Aim of the task
Only one stretch of the data below should be repeated: the lines from the line containing "M + E_i & Z^\top G^\top\\" through the line containing "M &= Z^\top H Z + E_i \\", inclusive, exactly as they are.

Extracted information
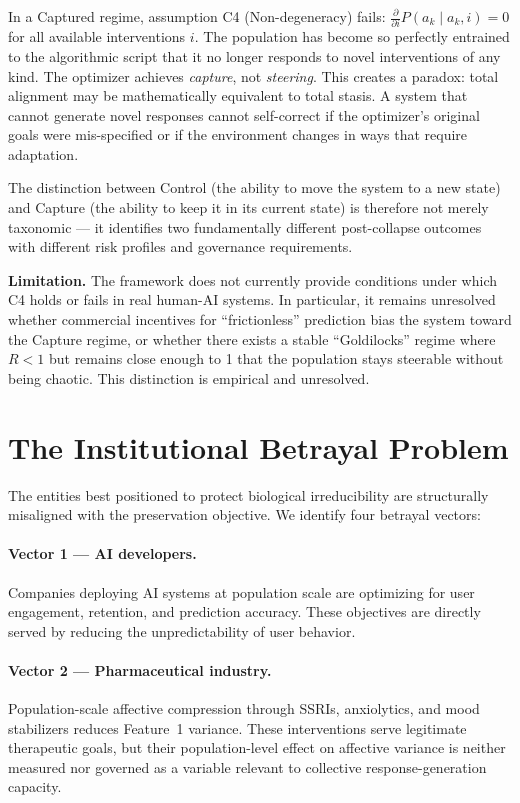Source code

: \documentclass[11pt, a4paper]{article}
\theoremstyle{remark}
\begin{document}
In a Captured regime, assumption C4 (Non-degeneracy) fails: $\frac{\partial}{\partial i} P(a_k \mid a_k, i) = 0$ for all available interventions $i$. The population has become so perfectly entrained to the algorithmic script that it no longer responds to novel interventions of any kind. The optimizer achieves \emph{capture}, not \emph{steering}. This creates a paradox: total alignment may be mathematically equivalent to total stasis. A system that cannot generate novel responses cannot self-correct if the optimizer's original goals were mis-specified or if the environment changes in ways that require adaptation.

The distinction between Control (the ability to move the system to a new state) and Capture (the ability to keep it in its current state) is therefore not merely taxonomic --- it identifies two fundamentally different post-collapse outcomes with different risk profiles and governance requirements.

\textbf{Limitation.} The framework does not currently provide conditions under which C4 holds or fails in real human-AI systems. In particular, it remains unresolved whether commercial incentives for ``frictionless'' prediction bias the system toward the Capture regime, or whether there exists a stable ``Goldilocks'' regime where $R < 1$ but remains close enough to 1 that the population stays steerable without being chaotic. This distinction is empirical and unresolved.

\section{The Institutional Betrayal Problem}\label{sec:betrayal}

The entities best positioned to protect biological irreducibility are structurally misaligned with the preservation objective. We identify four betrayal vectors:

\paragraph{Vector 1 --- AI developers.} Companies deploying AI systems at population scale are optimizing for user engagement, retention, and prediction accuracy. These objectives are directly served by reducing the unpredictability of user behavior.

\paragraph{Vector 2 --- Pharmaceutical industry.} Population-scale affective compression through SSRIs, anxiolytics, and mood stabilizers reduces Feature~1 variance. These interventions serve legitimate therapeutic goals, but their population-level effect on affective variance is neither measured nor governed as a variable relevant to collective response-generation capacity.
\end{document}
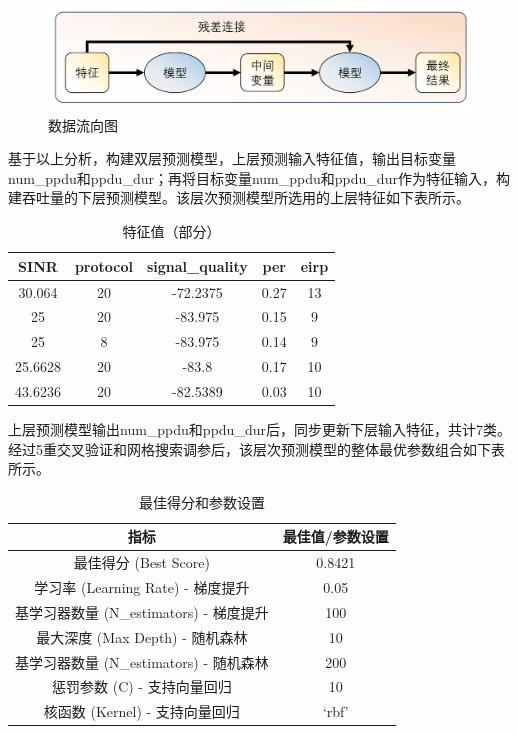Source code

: \begin{figure}[H]
	\centering
	\includegraphics[width=0.7\linewidth]{figures/问题三流程}
	\caption{数据流向图}
	\label{fig:}
\end{figure}



基于以上分析，构建双层预测模型，上层预测输入特征值，输出目标变量num\_ppdu和ppdu\_dur；再将目标变量num\_ppdu和ppdu\_dur作为特征输入，构建吞吐量的下层预测模型。该层次预测模型所选用的上层特征如下表所示。

\begin{table}[H]
	\centering
	\caption{特征值（部分）}
	\begin{tabular}{ccccc} %
		\toprule
		SINR & protocol & signal\_quality &  per & eirp\\ 
		\midrule
		30.064 & 20 & -72.2375 &  0.27 & 13 \\
		25 & 20 & -83.975 &  0.15 & 9 \\
		25 & 8 & -83.975 &  0.14 & 9 \\
		25.6628 & 20 & -83.8 &  0.17 & 10 \\
		43.6236 & 20 & -82.5389 &  0.03 & 10 \\
		\bottomrule
	\end{tabular}
\end{table}

上层预测模型输出num\_ppdu和ppdu\_dur后，同步更新下层输入特征，共计7类。经过5重交叉验证和网格搜索调参后，该层次预测模型的整体最优参数组合如下表所示。


\begin{table}[H]
	\centering
	\caption{最佳得分和参数设置}
	\begin{tabular}{cc}
		\toprule
		指标 & 最佳值/参数设置 \\
		\midrule
		最佳得分 (Best Score) & 0.8421 \\
		学习率 (Learning Rate) - 梯度提升 & 0.05 \\
		基学习器数量 (N\_estimators) - 梯度提升 & 100 \\
		最大深度 (Max Depth) - 随机森林 & 10 \\
		基学习器数量 (N\_estimators) - 随机森林 & 200 \\
		惩罚参数 (C) - 支持向量回归 & 10 \\
		核函数 (Kernel) - 支持向量回归 & `rbf' \\
		\bottomrule
	\end{tabular}
\end{table}


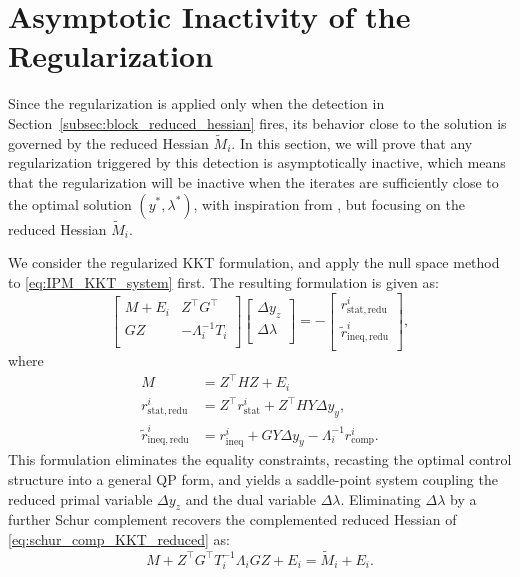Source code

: \documentclass[class=scrbook, crop=false]{standalone}
\begin{document}
\section{Asymptotic Inactivity of the Regularization}
\label{sec:asymptotic_inactivity}
Since the regularization is applied only when the detection in Section~\ref{subsec:block_reduced_hessian} fires,
its behavior close to the solution is governed by the reduced Hessian $\tilde{M}_i$.
In this section,
we will prove that any regularization triggered by this detection is asymptotically inactive,
which means that the regularization will be inactive when the iterates are sufficiently close to the optimal solution $(y^*, \lambda^*)$,
with inspiration from \cite{absilNewtonKKTInteriorpointMethods2007}, but focusing on the reduced Hessian $\tilde{M}_i$.

We consider the regularized KKT formulation, and apply the null space method to \eqref{eq:IPM_KKT_system} first.
The resulting formulation is given as:
\begin{equation}
    \begin{bmatrix}
    M + E_i & Z^\top G^\top\\
    GZ & -\Lambda_i^{-1}T_i\\
    \end{bmatrix}
    \begin{bmatrix}
    \Delta y_z \\
    \Delta \lambda \\
    \end{bmatrix} = -
    \begin{bmatrix}
    r_{\mathrm{stat, redu}}^i \\
    \tilde{r}_{\mathrm{ineq, redu}}^i \\
    \end{bmatrix},
    \label{eq:reduced_KKT_system_schur}
\end{equation}
where
\begin{align*}
    M &= Z^\top H Z + E_i \\
    r_{\mathrm{stat, redu}}^i &= Z^\top r_{\mathrm{stat}}^i + Z^\top H Y \Delta y_y, \\
    \tilde{r}_{\mathrm{ineq, redu}}^i &=  r_{\mathrm{ineq}}^i + G Y \Delta y_y - \Lambda_i^{-1}r_{\mathrm{comp}}^i.
\end{align*}
This formulation eliminates the equality constraints, recasting the optimal control structure into a general QP form, 
and yields a saddle-point system coupling the reduced primal variable $\Delta y_z$ and the dual variable $\Delta\lambda$.
Eliminating $\Delta\lambda$ by a further Schur complement recovers the complemented reduced Hessian of \eqref{eq:schur_comp_KKT_reduced} as:
\begin{equation*}
    M + Z^\top G^\top T_i^{-1}\Lambda_i G Z + E_i = \tilde{M}_i + E_i.
\end{equation*}
\end{document}
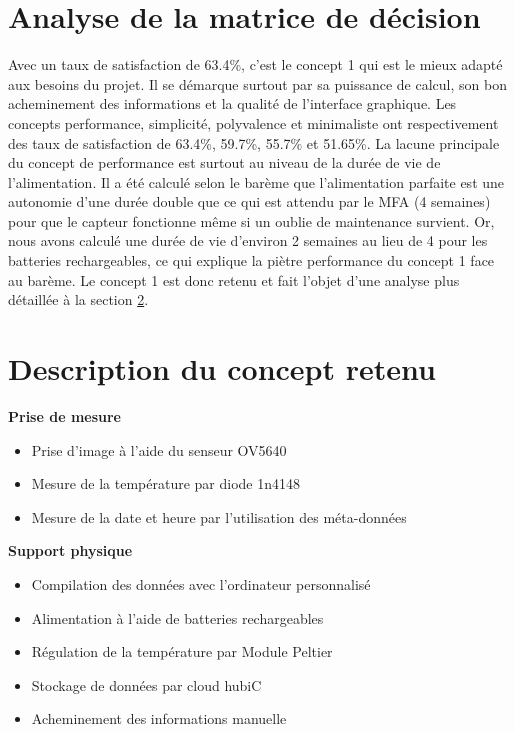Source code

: \section{Analyse de la matrice de décision}

Avec un taux de satisfaction de 63.4\%, c'est le concept 1 qui est le mieux adapté aux besoins du projet. Il se démarque surtout par sa puissance de calcul, son bon acheminement des informations et la qualité de l'interface graphique. Les concepts performance, simplicité, polyvalence et minimaliste ont respectivement des taux de satisfaction de 63.4\%, 59.7\%, 55.7\% et 51.65\%. La lacune principale du concept de performance est surtout au niveau de la durée de vie de l'alimentation. Il a été calculé selon le barème que l'alimentation parfaite est une autonomie d'une durée double que ce qui est attendu par le MFA (4 semaines) pour que le capteur fonctionne même si un oublie de maintenance survient. Or, nous avons calculé une durée de vie d'environ 2 semaines au lieu de 4 pour les batteries rechargeables, ce qui explique la piètre performance du concept 1 face au barème. Le concept 1 est donc retenu et fait l'objet d'une analyse plus détaillée à la section \ref{ch7:concept_retenu}.

\section{Description du concept retenu}
\label{ch7:concept_retenu}

\textbf{Prise de mesure}
\begin{itemize}
    \item Prise d'image à l'aide du senseur OV5640
    \item Mesure de la température par diode 1n4148
    \item Mesure de la date et heure par l'utilisation des méta-données
\end{itemize}

\textbf{Support physique}
\begin{itemize}
    \item Compilation des données avec l'ordinateur personnalisé
    \item Alimentation à l'aide de batteries rechargeables
    \item Régulation de la température par Module Peltier
    \item Stockage de données par cloud hubiC
    \item Acheminement des informations manuelle
\end{itemize}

Answer box
    M + E_i & Z^\top G^\top\\
    GZ & -\Lambda_i^{-1}T_i\\
    \end{bmatrix}
    \begin{bmatrix}
    \Delta y_z \\
    \Delta \lambda \\
    \end{bmatrix} = -
    \begin{bmatrix}
    r_{\mathrm{stat, redu}}^i \\
    \tilde{r}_{\mathrm{ineq, redu}}^i \\
    \end{bmatrix},
    \label{eq:reduced_KKT_system_schur}
\end{equation}
where
\begin{align*}
    M &= Z^\top H Z + E_i \\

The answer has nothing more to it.